In Korea, where locally made films have dominated for most of the past decade, there are also questions about which movies need to be seen in cinemas, given the strong streaming market there. Cannes competition film “Decision to Leave” has taken in $14.3 million in the territory, relatively low for “Oldboy” director Park Chan-wook, while “Broker” has managed $9.62 million.
“I think it will take two to three years to fully recover from the pandemic,” says leading Korean producer-director JK Youn, who also worries that distributors will be cycling through a huge backlog of delayed titles until the end of the year, slowly replenishing their coffers and only later greenlighting new pictures. Meanwhile, filmmaking talent is being lured to the wealth and immediacy of streaming. Youn himself has taken a job as head of a new TV production hub, CJ ENM Studios.
With the exception of Hong Kong, where the UA Cinemas chain collapsed, most markets have so far held on to most of their cinemas, according to Gower Street data. But the impending bankruptcy of Cineworld, a U.K.-based chain that owns Regal in the U.S., demonstrates the fragility of the exhibition sector.
“There are currently 43,000 screens in Europe and around the world. The total number of screens, in fact, increased by 5%,” says Laura Houlgatte, CEO of UNIC, a trade body representing exhibitors in Europe. She says that some chains stayed afloat through the pandemic thanks to “generous subsidies and rescue packages” from local governments.
The greater challenge comes now that COVID-related subsidy schemes have ceased and landlords have ended rental holidays, but cinema revenues haven’t caught up to pre-COVID times.
“We haven’t had bankruptcies in France, but some companies have been weakened by the crisis and are now struggling with large amounts of debt,” says Magali Valente, head of cinema at the CNC, pointing to exhibitors and distributors that are starting to repay state loans. Valente says the CNC is exploring new subsidy schemes targeting distributors.
Bouyssy, who is in the process of putting CGR Cinemas up for sale, says upgrading venues and installing premium formats may be the way forward.
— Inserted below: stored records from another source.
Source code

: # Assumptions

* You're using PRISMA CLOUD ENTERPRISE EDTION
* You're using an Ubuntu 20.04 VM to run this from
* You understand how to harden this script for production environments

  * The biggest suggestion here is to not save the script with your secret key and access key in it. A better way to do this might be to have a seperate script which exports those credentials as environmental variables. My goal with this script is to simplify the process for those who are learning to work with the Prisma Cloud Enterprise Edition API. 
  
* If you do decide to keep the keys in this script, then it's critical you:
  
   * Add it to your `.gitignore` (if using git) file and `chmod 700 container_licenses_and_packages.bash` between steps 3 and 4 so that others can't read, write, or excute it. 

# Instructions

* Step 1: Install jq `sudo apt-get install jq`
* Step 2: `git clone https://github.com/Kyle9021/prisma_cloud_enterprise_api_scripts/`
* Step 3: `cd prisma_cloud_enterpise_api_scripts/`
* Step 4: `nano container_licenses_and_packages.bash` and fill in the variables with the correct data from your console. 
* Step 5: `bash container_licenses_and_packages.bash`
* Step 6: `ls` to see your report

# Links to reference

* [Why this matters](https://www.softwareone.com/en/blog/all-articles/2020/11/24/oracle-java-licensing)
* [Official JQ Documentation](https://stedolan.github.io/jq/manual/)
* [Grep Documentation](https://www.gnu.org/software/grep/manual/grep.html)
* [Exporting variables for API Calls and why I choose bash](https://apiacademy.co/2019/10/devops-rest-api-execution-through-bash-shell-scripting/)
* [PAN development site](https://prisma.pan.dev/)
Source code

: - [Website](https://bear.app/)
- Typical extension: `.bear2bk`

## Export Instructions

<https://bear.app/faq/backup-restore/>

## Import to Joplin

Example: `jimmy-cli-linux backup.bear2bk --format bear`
Box office data from Imax venues shows that they have strongly outperformed regular screens during this year’s revival.
Says Houlgatte: “Audiences are craving premium experiences, so distributors and exhibitors must look at different ways to build events around releases. It can be done by bringing filmmakers to interact with audiences, serving tea during screenings, as in the U.K., or serving drinks ahead of a screening.”